I double checked my regex on regex101.com and it works at finding the img link, but when I run it on IDLE, I get a syntax error and keeps highlighting the caret. Why?

I'm headed in the right direction... yes?

update: Hi, I was thinking may be I get short quick answer, but it seems I may touched a nerve in the community.

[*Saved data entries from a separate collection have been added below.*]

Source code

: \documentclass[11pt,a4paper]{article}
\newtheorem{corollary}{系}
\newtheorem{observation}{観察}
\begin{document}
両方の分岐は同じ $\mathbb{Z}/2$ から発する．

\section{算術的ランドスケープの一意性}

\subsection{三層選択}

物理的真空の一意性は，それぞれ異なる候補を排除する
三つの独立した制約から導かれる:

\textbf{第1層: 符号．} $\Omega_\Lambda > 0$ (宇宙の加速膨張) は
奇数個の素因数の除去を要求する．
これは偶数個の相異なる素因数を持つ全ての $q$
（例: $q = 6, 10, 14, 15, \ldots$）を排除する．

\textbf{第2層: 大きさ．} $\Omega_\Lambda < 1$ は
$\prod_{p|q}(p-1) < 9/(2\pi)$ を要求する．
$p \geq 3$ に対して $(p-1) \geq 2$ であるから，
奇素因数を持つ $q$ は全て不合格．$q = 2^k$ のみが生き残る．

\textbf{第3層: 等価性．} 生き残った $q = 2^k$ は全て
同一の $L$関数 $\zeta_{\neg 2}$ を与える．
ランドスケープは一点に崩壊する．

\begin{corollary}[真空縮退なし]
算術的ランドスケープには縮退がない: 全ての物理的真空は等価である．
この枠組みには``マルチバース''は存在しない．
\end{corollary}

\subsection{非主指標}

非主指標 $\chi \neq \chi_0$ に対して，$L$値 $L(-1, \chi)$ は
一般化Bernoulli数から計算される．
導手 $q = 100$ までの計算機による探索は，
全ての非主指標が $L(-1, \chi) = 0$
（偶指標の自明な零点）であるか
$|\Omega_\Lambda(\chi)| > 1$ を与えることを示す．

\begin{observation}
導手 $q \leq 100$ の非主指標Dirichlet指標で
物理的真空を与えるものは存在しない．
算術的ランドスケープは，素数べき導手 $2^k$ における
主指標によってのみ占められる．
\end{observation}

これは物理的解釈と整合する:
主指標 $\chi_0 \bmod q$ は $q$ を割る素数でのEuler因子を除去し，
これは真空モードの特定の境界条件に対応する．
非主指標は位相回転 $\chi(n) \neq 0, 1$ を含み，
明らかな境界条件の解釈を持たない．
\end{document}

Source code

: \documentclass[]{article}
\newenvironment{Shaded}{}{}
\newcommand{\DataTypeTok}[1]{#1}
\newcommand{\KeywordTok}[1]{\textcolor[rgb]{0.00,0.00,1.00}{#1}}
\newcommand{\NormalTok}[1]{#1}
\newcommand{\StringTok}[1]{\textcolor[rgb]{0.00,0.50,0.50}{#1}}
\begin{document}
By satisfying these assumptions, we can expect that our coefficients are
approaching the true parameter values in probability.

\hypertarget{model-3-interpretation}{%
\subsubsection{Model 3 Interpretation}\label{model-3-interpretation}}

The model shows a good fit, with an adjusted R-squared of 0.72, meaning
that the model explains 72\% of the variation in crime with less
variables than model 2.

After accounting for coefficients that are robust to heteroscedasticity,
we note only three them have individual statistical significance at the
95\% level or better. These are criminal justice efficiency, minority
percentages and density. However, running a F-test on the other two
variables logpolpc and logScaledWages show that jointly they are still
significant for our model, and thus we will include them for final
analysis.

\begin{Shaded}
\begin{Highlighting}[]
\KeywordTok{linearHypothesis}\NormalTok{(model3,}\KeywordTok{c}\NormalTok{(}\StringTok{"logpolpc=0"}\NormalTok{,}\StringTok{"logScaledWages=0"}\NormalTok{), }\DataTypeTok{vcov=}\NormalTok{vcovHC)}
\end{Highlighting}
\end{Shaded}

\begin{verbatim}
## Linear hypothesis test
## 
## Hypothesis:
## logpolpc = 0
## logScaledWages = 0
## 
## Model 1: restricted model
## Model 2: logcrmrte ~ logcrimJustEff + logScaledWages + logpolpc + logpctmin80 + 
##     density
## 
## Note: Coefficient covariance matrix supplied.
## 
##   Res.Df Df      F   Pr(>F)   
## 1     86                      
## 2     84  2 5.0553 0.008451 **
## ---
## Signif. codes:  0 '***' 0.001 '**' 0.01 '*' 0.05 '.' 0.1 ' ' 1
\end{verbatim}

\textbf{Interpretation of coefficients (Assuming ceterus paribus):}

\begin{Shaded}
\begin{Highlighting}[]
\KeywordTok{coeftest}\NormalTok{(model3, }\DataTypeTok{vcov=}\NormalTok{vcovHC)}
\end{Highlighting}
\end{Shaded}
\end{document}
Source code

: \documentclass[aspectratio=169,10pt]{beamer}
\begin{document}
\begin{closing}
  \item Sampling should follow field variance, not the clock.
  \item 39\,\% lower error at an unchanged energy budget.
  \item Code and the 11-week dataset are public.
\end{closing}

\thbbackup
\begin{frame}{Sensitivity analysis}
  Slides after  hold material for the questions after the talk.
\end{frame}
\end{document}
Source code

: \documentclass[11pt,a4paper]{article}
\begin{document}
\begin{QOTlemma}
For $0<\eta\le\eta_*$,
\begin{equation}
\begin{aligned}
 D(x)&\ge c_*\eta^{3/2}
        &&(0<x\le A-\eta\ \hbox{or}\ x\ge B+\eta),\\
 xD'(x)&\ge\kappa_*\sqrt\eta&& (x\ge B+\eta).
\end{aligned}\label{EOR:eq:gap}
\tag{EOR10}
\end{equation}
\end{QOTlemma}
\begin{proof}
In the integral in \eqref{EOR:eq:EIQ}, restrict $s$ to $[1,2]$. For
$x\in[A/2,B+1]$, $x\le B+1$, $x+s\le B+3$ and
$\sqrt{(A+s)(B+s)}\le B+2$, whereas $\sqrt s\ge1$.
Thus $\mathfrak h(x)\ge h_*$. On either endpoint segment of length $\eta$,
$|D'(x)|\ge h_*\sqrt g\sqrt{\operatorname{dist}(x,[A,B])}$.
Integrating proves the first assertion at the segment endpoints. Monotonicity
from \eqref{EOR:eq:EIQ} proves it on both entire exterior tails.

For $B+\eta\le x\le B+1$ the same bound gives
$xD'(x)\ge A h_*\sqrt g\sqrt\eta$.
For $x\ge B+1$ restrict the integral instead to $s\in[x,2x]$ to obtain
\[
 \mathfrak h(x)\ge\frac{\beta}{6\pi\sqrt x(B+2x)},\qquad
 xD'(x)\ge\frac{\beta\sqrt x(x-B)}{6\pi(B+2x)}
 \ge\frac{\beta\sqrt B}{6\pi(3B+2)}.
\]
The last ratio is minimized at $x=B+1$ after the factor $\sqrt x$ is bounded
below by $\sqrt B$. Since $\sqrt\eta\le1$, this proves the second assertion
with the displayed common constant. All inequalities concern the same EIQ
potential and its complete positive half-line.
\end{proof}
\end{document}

I am definitely new and terrible at programming, no way around that. I've been reading all the comments and I really appreciate all the help and patience users have shown me.

Upvotes: 4

Views: 5845

Answers (3)

Nafiul Islam
Nafiul Islam

Reputation: 82490

Instead of using urllib, I used requests, you can download it from here. They do the same thing, I just like requests better since it has a better API. The regex string is only slightly changed. \s is just added in case there are a few whites spaces before the img tag. You were headed in the right direction. You can find out more about the re module here.

Here is the code

import requests
import re

website = requests.get('http://stackoverflow.com//')
html = website.text
pat = re.compile(r'<\s*img [^>]*src="([^"]+)')
img = pat.findall(html)

print img

And the output:

[u'https://i.sstatic.net/tKsDb.png', u'https://i.sstatic.net/L8rHf.png', u'https://i.sstatic.net/tKsDb.png', u'https://i.sstatic.net/Ryr18.png', u'https://i.sstatic.net/ASf0H.png', u'https://i.sstatic.net/tKsDb.png', u'https://i.sstatic.net/tKsDb.png', u'https://i.sstatic.net/tKsDb.png', u'https://i.sstatic.net/Ryr18.png', u'https://i.sstatic.net/VgvXl.png', u'https://i.sstatic.net/tKsDb.png', u'https://i.sstatic.net/tKsDb.png', u'https://i.sstatic.net/tKsDb.png', u'https://i.sstatic.net/tKsDb.png', u'https://i.sstatic.net/6QN0y.png', u'http://pixel.quantserve.com/pixel/p-c1rF4kxgLUzNc.gif']

Upvotes: 1

Stefano Sanfilippo
Stefano Sanfilippo

Reputation: 33046

There is nothing wrong with the regex, you are missing two things:

  1. Python does not have a regex type, so you have to wrap it in a string. Use a raw string so that the string is passed as-is to the regex compiler, without any escape interpretation
  2. The result of the .read() call is a byte sequence, not a string. So you need a byte sequence regex.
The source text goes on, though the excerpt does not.